Is A 'London Visa' The Brexit Immigration Answer The City Of London Is Looking For?


Casting our minds back to 24 June, it was hard to ignore the split between London and the rest of the country for Brexit. With 59% of London's population voting to remain, this in turn triggered calls from members of the public and some business figures for London to declare itself a separate "state" to the rest of the UK.

The theme of immigration played a large role in the division and to an extent, it's no surprise when it comes to London. London's population is diverse and cosmopolitan and arguably, relies more heavily on immigration than any other region in the country. In particular, EU nationals contribute more than £26bn to London's Gross Value Added and they pay direct taxes of about £7bn a year, offering skills and staff that make them highly valued members of the London business community.

So it was interesting to see yesterday that in response to this sentiment, the London Chamber of Commerce and Industry (LCCI) has called for a new visa initiative in a post-Brexit world to protect immigration in the City. In essence, employers in London would be able to sponsor skilled foreign workers for visas after Britain leaves the EU. The scheme would permit EU workers to receive London-specific national insurance numbers that prevent them from working elsewhere in the country.

Taking a closer look at the proposed visa, it is a bold proposition, and one that will undoubtedly divide opinion. For businesses in London this would provide the reassurance they need that they will not lose the skills and staff that are vital to the capital's future. It also highlights to businesses that the government acknowledges the importance of migrant workers in London is very different to the rest of the UK. Businesses need to be able to attract and retain workers and they need the government's support for workers to encourage this in the future.

On paper, it offers a glimmer of hope for the future of London. However, as always in this post-referendum world, we are shrouded in uncertainty. The City requires more clarity on specific policies, how this visa would roll out and associates timings before this can get the green light. Whatever happens with immigration and passporting rights between the UK and Europe, the system needs to be transparent and demonstrate to businesses the direction in which immigration policies are going. London (and other parts of the country) must give business access to skills and talent while they also recruit and train local workers.

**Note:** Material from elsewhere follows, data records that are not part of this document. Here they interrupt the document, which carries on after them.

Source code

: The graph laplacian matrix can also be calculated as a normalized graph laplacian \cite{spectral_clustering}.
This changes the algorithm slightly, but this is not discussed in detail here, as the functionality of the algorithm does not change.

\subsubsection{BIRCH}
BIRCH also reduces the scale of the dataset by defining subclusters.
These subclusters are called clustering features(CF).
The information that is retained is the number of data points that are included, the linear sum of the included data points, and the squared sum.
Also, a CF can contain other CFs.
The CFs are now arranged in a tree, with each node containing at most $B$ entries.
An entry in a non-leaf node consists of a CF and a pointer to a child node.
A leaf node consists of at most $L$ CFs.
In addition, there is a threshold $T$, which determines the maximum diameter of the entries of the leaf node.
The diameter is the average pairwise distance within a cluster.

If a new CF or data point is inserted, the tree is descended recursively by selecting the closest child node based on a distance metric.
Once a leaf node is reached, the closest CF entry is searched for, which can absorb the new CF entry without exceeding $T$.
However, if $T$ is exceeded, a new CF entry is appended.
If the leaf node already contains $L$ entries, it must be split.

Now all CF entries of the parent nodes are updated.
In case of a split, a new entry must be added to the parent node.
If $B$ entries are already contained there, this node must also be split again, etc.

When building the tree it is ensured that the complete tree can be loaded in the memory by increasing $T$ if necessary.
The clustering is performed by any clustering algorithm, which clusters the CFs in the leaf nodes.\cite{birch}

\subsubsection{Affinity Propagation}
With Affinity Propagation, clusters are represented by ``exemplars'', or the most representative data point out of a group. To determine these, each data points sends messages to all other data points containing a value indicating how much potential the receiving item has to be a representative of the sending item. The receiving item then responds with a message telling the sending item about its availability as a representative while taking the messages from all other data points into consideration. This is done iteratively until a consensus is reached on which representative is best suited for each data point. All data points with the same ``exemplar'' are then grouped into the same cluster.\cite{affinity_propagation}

This proposed visa is a good starting ground for the City of London and if developed further will give businesses the reassurance they need to be confident that they can continue to secure the talent needed from across Europe in the most efficient manner. We may well see the government arguing that a London visa could be the thin end of the wedge and it might not be long before Scotland want to own carve out their own niche. Ultimately though that may be no bad thing, and for much the same reasons.